Industry news

Industry news

New Tech Powers Productivity Gains in Indexable Milling Share

Many of the recent advances in the brutally competitive world of indexable tooling may seem incremental. The details of others are shrouded in secrecy. But since cutting tool choices can have outsized impacts on productivity, it’s always worth asking the experts what’s new.


Let’s start with the age-old question of deciding between indexable and solid-carbide milling cutters. The first considerations, as Luke Pollock, product manager at Walter USA, Waukesha, Wis., put it, are “how much material needs to be removed and how much working space do you have?… When you have the room and a large amount of material to remove, I definitely think indexable tooling is the much better way to go. We even see use of indexable tools on small components for the first few operations, just to increase the material removal rate due to the tool’s size and number of teeth.”


Dan Tucker, manager for the product management group and milling specialist for the western U.S. at Sandvik Coromant, Fair Lawn, N.J., quantified the trade off by saying solid-carbide surpasses indexable milling tools for diameters of 5/8" (15.88 mm) and below and “you could even make the argument that ¾" [19.05 mm] diameter solid carbide might surpass indexable as far as productivity. It is often hard to get enough indexable inserts into a smaller tool to compete, not only in terms of how many are put in the cutter, but also the length of the inserts to match up to a solid carbide.” Tucker’s colleague, Joe DeRoss, milling specialist for the eastern U.S., said there are rare cases in which it’s more cost-effective to rough with a small-diameter indexable tool, even though it would have fewer teeth than a solid tool of the same size.
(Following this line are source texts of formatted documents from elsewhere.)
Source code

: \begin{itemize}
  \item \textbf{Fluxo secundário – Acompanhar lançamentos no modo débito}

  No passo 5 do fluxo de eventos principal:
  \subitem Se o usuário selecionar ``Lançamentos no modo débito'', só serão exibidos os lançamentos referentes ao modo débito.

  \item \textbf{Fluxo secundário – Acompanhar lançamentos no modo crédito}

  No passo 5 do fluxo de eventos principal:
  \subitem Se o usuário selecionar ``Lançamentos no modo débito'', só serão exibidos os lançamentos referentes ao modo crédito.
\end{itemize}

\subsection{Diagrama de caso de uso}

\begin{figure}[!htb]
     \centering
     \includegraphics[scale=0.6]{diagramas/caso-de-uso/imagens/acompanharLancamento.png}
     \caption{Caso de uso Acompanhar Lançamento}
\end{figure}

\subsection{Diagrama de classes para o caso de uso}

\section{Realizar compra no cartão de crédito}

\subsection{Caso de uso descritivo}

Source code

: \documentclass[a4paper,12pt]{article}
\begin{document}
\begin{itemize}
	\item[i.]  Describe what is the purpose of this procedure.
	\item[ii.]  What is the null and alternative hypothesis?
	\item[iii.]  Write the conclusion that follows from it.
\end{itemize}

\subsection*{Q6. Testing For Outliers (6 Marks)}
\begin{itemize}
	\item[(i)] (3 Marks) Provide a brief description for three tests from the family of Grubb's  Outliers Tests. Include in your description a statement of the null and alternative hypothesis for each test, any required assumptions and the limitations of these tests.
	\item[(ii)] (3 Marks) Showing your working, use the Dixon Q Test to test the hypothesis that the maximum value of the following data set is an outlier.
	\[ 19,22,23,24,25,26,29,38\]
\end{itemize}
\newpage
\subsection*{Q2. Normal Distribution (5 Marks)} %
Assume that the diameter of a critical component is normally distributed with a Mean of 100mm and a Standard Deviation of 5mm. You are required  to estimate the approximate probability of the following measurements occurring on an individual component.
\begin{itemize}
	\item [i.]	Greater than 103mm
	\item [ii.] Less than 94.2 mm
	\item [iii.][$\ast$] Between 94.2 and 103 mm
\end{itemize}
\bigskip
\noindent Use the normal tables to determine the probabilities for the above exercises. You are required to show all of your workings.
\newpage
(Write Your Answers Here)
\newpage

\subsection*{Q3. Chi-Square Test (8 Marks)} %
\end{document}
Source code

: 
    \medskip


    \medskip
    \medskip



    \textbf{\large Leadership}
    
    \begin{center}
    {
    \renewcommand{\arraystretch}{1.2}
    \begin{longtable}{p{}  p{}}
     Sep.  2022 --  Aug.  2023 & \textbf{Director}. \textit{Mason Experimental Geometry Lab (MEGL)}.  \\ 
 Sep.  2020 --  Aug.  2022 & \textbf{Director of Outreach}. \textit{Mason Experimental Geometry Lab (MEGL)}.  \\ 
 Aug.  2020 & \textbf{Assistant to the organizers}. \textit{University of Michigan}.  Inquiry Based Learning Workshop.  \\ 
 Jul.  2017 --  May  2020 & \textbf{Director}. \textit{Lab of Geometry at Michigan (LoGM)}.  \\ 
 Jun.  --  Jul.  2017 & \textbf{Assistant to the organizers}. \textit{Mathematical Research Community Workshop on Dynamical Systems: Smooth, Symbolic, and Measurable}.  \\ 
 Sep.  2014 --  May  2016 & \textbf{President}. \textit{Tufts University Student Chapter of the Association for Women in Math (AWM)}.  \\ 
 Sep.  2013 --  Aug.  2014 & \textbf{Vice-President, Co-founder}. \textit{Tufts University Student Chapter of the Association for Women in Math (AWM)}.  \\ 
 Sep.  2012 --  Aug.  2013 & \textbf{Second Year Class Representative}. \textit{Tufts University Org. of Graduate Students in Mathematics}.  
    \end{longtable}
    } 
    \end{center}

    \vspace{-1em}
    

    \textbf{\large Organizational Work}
That’s because it’s less expensive (at least from a tooling standpoint) to chunk out material with a two-flute indexable mill and then switch out inserts when they wear.


From an applications standpoint, Edwin Tonne, training and technical specialist at Horn USA Inc., Franklin, Tenn., said slot milling or disk milling (face milling) are the best examples in which indexables beat solid tools. “Another example would be face milling in smaller closed pockets. With the Horn 304 mini mill, the bottom of a deeper pocket can be machined without the expense of a longer solid carbide tool,” he said.


Surface Finish, Tolerance Trade-Offs

For Sandvik Coromant’s DeRoss, the driving factor in picking a solid-carbide tool over an indexable is the need to achieve a superior surface finish. Wiper inserts can be added to an indexable tool to improve the surface finish, but DeRoss said the only way to compete with the solid tool’s higher flute count is to slow the process. Pollock explained that by its nature, an indexable tool will never present a continuous cutting edge as perfectly as a solid tool. “Even though a long-edged indexable tool might line up well, maybe even to the point where you don’t feel a witness line, there is almost always a witness line. … There will always be a little bit of mismatch due to an indexable tool being an assembly. It is [comprised of] inserts put into a steel body. It is never going to have a pocket in the perfect location, and you’re never going to be able to grind the insert to an exact size. There’s always going to be a little bit of a stack up. That is not true with solid tools.”